Sunday, March 22, 2009

Virginia Woolf

Of all things, the two books (wow that's unbelievably sad) I read during the most recent 8 weeks of classes were both by Virginia Woolf. The first was one of the worst books I've ever read, and the 2nd one of the best. Go figure.

To the Lighthouse is fiction, written in Virginia Woolf's awkward feminine rambling fiction writing style, made ten times worse by the old-style usage of far too many commas which make you mentally stutter between every phrase. The topic, every rumination and angst of Mr. and Mrs. Ramsey and their many children and friends, I am tempted to rail against as well, but considering how much I like John Updike, I think I would have found it very engrossing and wonderful if it weren't for the writing style. Very hard to get through. If it weren't for book club, I would have given up three pages into it.
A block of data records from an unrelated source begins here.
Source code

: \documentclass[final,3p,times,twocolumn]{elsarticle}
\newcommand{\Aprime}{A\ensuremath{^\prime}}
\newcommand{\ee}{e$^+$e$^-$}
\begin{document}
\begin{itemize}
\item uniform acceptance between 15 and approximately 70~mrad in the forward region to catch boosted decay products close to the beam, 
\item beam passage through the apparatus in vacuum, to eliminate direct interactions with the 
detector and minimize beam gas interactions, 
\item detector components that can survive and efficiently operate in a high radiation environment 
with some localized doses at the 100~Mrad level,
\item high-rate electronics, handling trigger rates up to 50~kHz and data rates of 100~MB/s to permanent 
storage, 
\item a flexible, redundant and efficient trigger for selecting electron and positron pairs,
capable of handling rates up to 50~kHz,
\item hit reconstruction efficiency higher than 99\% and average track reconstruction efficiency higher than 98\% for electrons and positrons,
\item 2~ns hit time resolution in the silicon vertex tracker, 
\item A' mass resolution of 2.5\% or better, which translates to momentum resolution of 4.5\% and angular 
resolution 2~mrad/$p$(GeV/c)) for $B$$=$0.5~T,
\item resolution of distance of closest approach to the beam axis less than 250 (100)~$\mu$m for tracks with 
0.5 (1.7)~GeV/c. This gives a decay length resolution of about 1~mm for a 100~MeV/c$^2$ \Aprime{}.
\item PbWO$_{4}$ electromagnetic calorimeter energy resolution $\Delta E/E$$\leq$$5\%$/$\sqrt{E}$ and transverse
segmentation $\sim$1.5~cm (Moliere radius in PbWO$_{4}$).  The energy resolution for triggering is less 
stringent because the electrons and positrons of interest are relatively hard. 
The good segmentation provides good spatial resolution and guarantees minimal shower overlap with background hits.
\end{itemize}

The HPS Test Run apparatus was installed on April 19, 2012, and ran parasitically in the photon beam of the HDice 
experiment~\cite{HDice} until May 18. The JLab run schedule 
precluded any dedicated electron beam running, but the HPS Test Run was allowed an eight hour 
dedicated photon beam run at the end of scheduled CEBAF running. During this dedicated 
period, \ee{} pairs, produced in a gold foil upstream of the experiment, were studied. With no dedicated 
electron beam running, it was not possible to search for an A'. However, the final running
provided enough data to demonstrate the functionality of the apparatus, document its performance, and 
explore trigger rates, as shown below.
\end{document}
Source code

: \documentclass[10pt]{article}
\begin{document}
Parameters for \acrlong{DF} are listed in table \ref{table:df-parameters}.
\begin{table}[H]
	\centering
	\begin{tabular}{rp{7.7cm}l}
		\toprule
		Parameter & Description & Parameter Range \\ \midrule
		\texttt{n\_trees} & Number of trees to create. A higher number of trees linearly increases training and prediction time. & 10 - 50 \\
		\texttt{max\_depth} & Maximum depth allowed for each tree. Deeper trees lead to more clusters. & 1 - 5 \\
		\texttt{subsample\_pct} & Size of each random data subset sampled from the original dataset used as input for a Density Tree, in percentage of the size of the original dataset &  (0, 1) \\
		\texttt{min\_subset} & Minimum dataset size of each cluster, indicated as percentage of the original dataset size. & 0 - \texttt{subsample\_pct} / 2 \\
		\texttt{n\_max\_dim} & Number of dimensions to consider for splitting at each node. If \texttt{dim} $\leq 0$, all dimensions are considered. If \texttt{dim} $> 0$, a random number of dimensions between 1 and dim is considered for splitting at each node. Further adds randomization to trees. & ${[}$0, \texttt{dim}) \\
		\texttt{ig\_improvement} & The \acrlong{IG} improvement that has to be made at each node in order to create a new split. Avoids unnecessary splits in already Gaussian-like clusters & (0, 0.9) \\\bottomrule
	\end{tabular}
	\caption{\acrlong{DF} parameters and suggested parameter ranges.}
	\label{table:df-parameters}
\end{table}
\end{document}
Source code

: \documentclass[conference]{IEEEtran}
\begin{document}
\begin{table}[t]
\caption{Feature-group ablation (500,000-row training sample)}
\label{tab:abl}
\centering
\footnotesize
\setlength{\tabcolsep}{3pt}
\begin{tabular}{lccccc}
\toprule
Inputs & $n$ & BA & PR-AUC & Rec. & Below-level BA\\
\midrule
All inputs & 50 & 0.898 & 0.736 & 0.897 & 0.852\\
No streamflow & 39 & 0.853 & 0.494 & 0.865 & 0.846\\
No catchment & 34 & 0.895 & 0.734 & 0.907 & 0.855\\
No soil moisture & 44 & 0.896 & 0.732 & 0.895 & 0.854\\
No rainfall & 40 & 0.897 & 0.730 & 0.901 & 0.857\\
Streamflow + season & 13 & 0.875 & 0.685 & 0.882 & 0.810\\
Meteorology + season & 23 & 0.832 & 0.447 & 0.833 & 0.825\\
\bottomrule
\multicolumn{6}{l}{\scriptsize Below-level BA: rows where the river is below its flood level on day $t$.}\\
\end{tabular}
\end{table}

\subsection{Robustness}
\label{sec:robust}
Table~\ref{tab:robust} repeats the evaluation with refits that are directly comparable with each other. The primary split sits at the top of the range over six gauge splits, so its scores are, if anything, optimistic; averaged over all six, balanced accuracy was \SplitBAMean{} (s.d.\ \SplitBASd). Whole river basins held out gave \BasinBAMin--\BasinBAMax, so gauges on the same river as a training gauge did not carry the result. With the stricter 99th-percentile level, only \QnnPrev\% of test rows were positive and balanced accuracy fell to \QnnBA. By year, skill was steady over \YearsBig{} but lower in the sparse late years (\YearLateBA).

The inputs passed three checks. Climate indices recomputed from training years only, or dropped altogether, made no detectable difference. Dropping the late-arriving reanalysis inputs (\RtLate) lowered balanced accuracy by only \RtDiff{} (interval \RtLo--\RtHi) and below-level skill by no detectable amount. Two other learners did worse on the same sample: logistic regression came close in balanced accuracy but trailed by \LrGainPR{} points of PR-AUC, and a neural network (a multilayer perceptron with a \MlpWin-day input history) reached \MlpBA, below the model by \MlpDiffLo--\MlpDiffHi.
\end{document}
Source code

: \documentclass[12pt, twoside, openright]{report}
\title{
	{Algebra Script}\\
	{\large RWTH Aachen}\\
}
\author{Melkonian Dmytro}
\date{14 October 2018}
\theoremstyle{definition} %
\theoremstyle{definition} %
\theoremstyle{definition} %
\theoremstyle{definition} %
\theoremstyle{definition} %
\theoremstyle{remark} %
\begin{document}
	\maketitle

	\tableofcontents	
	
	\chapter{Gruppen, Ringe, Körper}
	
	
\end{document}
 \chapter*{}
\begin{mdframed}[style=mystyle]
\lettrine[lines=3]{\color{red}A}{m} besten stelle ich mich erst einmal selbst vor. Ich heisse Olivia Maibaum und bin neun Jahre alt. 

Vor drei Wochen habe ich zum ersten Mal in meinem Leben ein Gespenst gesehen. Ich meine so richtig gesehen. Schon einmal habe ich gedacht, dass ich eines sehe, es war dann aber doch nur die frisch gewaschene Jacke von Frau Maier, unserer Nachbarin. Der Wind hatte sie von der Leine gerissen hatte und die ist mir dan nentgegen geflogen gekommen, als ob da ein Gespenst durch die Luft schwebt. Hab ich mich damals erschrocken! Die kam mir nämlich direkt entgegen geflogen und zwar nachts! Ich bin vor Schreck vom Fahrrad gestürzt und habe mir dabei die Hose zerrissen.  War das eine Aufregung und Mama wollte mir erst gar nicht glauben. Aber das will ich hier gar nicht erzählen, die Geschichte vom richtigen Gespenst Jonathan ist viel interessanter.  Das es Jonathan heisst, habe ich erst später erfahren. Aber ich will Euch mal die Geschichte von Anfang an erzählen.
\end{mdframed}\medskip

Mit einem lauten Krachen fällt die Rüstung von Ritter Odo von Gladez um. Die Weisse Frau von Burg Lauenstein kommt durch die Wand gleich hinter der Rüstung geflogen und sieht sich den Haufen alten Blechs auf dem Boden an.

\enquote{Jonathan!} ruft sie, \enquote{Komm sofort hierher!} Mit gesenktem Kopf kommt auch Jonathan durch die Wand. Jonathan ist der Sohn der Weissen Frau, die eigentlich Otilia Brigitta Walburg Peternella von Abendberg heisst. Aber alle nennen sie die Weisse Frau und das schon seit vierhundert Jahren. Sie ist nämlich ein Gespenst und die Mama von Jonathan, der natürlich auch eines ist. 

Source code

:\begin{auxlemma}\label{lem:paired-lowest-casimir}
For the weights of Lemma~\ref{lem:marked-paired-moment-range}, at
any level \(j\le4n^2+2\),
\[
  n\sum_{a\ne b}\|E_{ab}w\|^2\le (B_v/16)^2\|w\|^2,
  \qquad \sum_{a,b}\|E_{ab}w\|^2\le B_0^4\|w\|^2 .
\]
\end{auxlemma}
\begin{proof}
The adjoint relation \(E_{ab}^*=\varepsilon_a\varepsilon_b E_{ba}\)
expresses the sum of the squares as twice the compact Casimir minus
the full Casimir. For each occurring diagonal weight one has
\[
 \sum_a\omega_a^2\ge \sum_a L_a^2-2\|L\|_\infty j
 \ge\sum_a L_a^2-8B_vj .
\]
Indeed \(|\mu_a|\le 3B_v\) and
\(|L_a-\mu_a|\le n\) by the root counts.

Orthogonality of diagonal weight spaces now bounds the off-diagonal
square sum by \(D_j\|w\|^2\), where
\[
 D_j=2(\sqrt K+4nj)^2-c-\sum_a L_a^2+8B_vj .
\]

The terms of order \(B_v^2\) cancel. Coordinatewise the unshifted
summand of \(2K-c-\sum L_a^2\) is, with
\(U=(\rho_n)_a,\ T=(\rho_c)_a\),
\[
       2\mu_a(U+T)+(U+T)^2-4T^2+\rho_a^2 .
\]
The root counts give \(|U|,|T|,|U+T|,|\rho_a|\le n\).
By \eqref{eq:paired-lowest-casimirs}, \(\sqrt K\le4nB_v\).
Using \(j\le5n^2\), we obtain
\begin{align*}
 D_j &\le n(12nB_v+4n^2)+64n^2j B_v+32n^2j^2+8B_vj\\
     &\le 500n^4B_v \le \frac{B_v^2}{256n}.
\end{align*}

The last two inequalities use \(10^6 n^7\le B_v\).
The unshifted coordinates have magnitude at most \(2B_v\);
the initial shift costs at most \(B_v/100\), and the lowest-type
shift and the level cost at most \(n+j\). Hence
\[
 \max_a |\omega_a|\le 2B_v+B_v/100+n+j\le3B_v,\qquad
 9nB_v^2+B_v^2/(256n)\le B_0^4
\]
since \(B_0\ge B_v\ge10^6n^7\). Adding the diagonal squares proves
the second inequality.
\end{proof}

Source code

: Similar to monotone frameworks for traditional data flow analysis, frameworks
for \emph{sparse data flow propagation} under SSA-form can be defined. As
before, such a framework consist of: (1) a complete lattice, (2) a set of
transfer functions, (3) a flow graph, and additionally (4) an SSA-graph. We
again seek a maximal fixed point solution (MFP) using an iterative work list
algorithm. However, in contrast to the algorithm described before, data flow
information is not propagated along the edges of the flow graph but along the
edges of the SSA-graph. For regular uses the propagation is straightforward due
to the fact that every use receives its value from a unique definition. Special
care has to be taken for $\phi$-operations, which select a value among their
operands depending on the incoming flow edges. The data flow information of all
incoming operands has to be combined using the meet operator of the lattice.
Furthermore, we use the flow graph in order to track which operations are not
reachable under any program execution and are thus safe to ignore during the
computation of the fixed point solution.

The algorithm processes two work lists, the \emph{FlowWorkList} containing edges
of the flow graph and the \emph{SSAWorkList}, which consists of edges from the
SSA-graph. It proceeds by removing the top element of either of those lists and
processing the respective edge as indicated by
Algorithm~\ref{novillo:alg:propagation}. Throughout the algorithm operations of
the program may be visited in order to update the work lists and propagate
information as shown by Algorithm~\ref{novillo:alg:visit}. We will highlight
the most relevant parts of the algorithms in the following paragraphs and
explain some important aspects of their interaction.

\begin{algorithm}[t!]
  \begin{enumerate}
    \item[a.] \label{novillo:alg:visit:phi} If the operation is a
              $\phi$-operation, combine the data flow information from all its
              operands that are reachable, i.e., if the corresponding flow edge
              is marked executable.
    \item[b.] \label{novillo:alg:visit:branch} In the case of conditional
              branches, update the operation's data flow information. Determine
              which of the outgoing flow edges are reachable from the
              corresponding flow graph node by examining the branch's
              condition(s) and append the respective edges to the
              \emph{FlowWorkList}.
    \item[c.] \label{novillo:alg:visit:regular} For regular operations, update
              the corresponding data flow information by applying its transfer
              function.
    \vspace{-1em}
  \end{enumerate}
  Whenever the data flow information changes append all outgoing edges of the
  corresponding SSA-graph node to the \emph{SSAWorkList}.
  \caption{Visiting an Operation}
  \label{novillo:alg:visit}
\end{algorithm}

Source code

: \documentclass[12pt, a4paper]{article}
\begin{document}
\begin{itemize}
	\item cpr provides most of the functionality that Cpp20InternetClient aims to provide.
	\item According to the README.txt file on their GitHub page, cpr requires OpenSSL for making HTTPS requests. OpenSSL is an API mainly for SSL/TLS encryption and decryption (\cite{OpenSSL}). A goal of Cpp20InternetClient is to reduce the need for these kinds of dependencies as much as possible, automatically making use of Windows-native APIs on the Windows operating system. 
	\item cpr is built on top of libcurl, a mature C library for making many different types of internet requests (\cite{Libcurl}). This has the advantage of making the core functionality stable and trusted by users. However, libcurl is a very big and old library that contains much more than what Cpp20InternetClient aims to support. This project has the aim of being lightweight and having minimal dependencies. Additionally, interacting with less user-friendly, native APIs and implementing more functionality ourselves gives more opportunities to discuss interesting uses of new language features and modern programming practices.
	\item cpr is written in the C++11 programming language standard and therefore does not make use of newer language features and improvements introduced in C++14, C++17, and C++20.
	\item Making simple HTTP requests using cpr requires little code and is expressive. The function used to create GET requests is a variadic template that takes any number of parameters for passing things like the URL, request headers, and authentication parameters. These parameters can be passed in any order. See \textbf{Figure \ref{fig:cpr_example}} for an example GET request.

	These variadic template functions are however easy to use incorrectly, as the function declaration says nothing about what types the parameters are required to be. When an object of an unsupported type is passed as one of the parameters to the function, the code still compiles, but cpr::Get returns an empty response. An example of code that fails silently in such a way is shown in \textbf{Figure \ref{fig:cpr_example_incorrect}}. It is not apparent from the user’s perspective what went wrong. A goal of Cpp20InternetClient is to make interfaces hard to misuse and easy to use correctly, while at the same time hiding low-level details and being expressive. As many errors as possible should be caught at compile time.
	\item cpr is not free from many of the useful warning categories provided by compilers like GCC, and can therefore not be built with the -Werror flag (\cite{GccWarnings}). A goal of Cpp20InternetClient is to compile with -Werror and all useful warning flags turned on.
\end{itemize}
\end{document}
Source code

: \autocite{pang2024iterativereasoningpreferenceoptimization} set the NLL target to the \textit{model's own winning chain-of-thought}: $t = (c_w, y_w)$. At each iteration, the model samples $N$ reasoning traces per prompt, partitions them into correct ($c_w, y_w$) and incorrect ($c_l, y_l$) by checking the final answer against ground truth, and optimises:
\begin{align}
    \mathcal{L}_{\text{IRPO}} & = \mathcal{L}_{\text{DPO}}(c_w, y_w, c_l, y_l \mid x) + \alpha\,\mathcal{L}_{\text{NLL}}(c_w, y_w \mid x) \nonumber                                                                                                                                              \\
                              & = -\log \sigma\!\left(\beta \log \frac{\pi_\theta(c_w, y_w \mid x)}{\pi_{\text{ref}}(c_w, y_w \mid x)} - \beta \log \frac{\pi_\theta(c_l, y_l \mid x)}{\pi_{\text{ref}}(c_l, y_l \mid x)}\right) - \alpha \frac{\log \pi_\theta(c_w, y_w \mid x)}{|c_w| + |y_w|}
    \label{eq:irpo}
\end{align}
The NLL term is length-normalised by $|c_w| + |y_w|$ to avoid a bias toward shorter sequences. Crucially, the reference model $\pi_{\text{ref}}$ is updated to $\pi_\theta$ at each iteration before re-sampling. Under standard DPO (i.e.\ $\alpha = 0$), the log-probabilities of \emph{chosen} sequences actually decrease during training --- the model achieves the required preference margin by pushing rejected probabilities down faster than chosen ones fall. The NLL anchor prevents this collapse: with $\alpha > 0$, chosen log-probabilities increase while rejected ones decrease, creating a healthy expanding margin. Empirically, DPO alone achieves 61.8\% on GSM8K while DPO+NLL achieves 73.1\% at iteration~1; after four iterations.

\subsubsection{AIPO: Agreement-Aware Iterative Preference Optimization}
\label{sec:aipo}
A Room of One's Own is one of the best books I've read in a very long time. (But this is likely because I've intentionally tried to read more fiction since college, and I just strongly prefer nonfiction across the board.) Woolf really should have stuck to essays, because when she is trying to be logical and analytical and philosophical, her writing style follows suit, and I can actually stand it. For only 112 pages, it is chock full of succulent tidbits on feminism, writing, philosophy, society, history, etc etc etc. Fantastic.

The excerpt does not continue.